The good news is that apps can attract fairly large numbers of users with minimal marketing expenditure as the post mentions, and some ads are being clicked on, which shows future potential.
In the case of Galaxy Impact, even if they had 2 Million users (i.e. equivalent to Pandora, the most popular free app as of December 2008), when using the same value per user, we’d get roughly $2,700 a month, which is very low even for a small shop (i.e. one person), unless you have a whole portfolio of these. If the NY Times had two million iPhone users, and assuming they can command $2 CPM (currently the high end for iPhone ads), and under the same usage patterns of GI (not a good assumption, but we’ll use it for now), they would generate about $24,000 a month (based on 9 times higher CPM). Still not exactly what would replace the print edition revenues.
So currently the model for new apps has to be either to use the iPhone to support other business models, or create paid apps that can command a premium. Keep in mind the challenge in attracting paying users however (when Galaxy Impact switched from free to paid they dropped from thousands of downloads per day to barely dozens). Personally, for example, I tend to ignore paid apps unless I have a pressing need/desire for them.
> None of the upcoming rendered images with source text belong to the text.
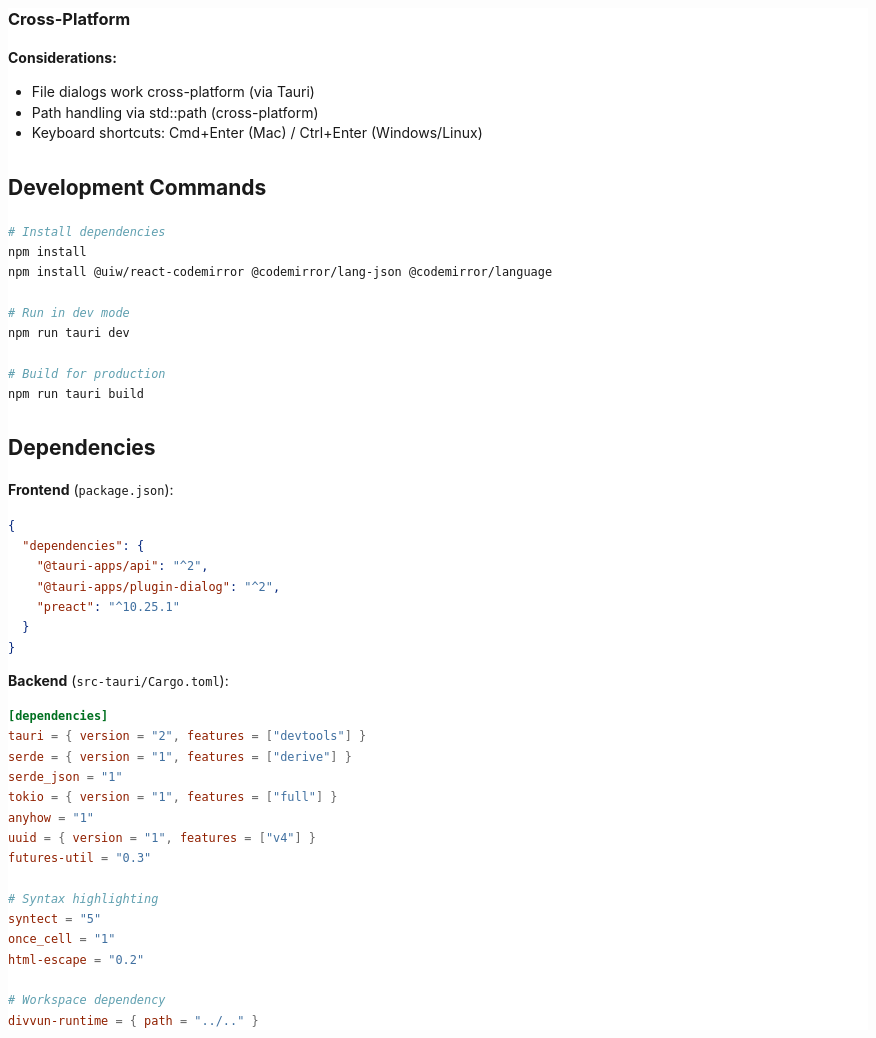 ### Cross-Platform

**Considerations:**

- File dialogs work cross-platform (via Tauri)
- Path handling via std::path (cross-platform)
- Keyboard shortcuts: Cmd+Enter (Mac) / Ctrl+Enter (Windows/Linux)

## Development Commands

```bash
# Install dependencies
npm install
npm install @uiw/react-codemirror @codemirror/lang-json @codemirror/language

# Run in dev mode
npm run tauri dev

# Build for production
npm run tauri build
```

## Dependencies

**Frontend** (`package.json`):

```json
{
  "dependencies": {
    "@tauri-apps/api": "^2",
    "@tauri-apps/plugin-dialog": "^2",
    "preact": "^10.25.1"
  }
}
```

**Backend** (`src-tauri/Cargo.toml`):

```toml
[dependencies]
tauri = { version = "2", features = ["devtools"] }
serde = { version = "1", features = ["derive"] }
serde_json = "1"
tokio = { version = "1", features = ["full"] }
anyhow = "1"
uuid = { version = "1", features = ["v4"] }
futures-util = "0.3"

# Syntax highlighting
syntect = "5"
once_cell = "1"
html-escape = "0.2"

# Workspace dependency
divvun-runtime = { path = "../.." }
```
And one final thought: with Galaxy Impact, only one third of the users bothered to upgrade to the latest version (i.e. the version that can serve ads), which shows that whenever possible, you should have key functionality (like ad serving) in place when you launch publicly. While this goes against the concept of ‘launch fast and cheap’ to prove your concept and get feedback, sometimes it can pay to hold off a bit and get your key pieces in place.